§ **Task goal**
Return, word for word, every entry in the listing below, but not its images.

[Task input]

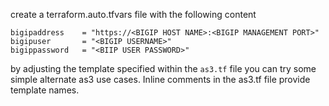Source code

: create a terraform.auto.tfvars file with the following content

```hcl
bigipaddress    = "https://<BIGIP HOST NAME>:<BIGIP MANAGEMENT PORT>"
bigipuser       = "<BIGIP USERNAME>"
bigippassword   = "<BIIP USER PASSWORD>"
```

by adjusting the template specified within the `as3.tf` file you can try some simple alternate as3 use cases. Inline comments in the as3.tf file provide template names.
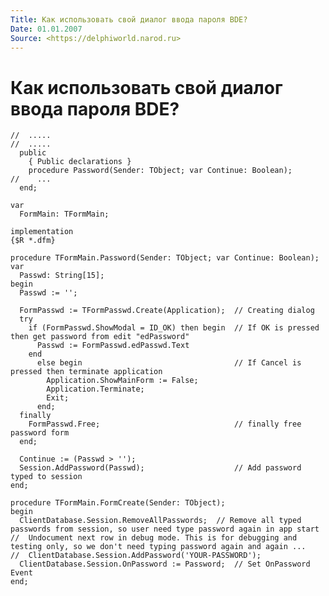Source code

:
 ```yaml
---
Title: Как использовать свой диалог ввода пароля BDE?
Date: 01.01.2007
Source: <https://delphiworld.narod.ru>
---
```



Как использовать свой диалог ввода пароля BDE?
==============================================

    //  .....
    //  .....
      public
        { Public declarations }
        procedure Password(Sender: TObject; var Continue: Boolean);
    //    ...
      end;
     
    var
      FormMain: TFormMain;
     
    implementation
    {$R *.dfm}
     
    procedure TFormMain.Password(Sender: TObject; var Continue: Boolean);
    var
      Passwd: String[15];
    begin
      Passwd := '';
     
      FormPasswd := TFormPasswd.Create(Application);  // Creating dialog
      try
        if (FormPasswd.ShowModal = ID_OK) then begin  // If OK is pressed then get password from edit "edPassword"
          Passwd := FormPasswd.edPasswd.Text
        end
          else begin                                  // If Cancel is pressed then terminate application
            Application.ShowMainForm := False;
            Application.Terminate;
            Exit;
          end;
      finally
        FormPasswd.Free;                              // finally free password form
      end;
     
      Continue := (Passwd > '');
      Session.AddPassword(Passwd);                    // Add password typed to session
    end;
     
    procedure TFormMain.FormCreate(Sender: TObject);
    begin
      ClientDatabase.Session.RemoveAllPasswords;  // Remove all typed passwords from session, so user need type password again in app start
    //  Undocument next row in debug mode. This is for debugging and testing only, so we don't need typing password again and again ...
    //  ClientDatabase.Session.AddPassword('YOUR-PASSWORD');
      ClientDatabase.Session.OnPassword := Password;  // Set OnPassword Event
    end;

[/Task input]

§ **Answer space**
Source code

: create a terraform.auto.tfvars file with the following content

```hcl
bigipaddress    = "https://<BIGIP HOST NAME>:<BIGIP MANAGEMENT PORT>"
bigipuser       = "<BIGIP USERNAME>"
bigippassword   = "<BIIP USER PASSWORD>"
```

by adjusting the template specified within the `as3.tf` file you can try some simple alternate as3 use cases. Inline comments in the as3.tf file provide template names.
Source code

:
 ```yaml
---
Title: Как использовать свой диалог ввода пароля BDE?
Date: 01.01.2007
Source: <https://delphiworld.narod.ru>
---
```



Как использовать свой диалог ввода пароля BDE?
==============================================

    //  .....
    //  .....
      public
        { Public declarations }
        procedure Password(Sender: TObject; var Continue: Boolean);
    //    ...
      end;
     
    var
      FormMain: TFormMain;
     
    implementation
    {$R *.dfm}
     
    procedure TFormMain.Password(Sender: TObject; var Continue: Boolean);
    var
      Passwd: String[15];
    begin
      Passwd := '';
     
      FormPasswd := TFormPasswd.Create(Application);  // Creating dialog
      try
        if (FormPasswd.ShowModal = ID_OK) then begin  // If OK is pressed then get password from edit "edPassword"
          Passwd := FormPasswd.edPasswd.Text
        end
          else begin                                  // If Cancel is pressed then terminate application
            Application.ShowMainForm := False;
            Application.Terminate;
            Exit;
          end;
      finally
        FormPasswd.Free;                              // finally free password form
      end;
     
      Continue := (Passwd > '');
      Session.AddPassword(Passwd);                    // Add password typed to session
    end;
     
    procedure TFormMain.FormCreate(Sender: TObject);
    begin
      ClientDatabase.Session.RemoveAllPasswords;  // Remove all typed passwords from session, so user need type password again in app start
    //  Undocument next row in debug mode. This is for debugging and testing only, so we don't need typing password again and again ...
    //  ClientDatabase.Session.AddPassword('YOUR-PASSWORD');
      ClientDatabase.Session.OnPassword := Password;  // Set OnPassword Event
    end;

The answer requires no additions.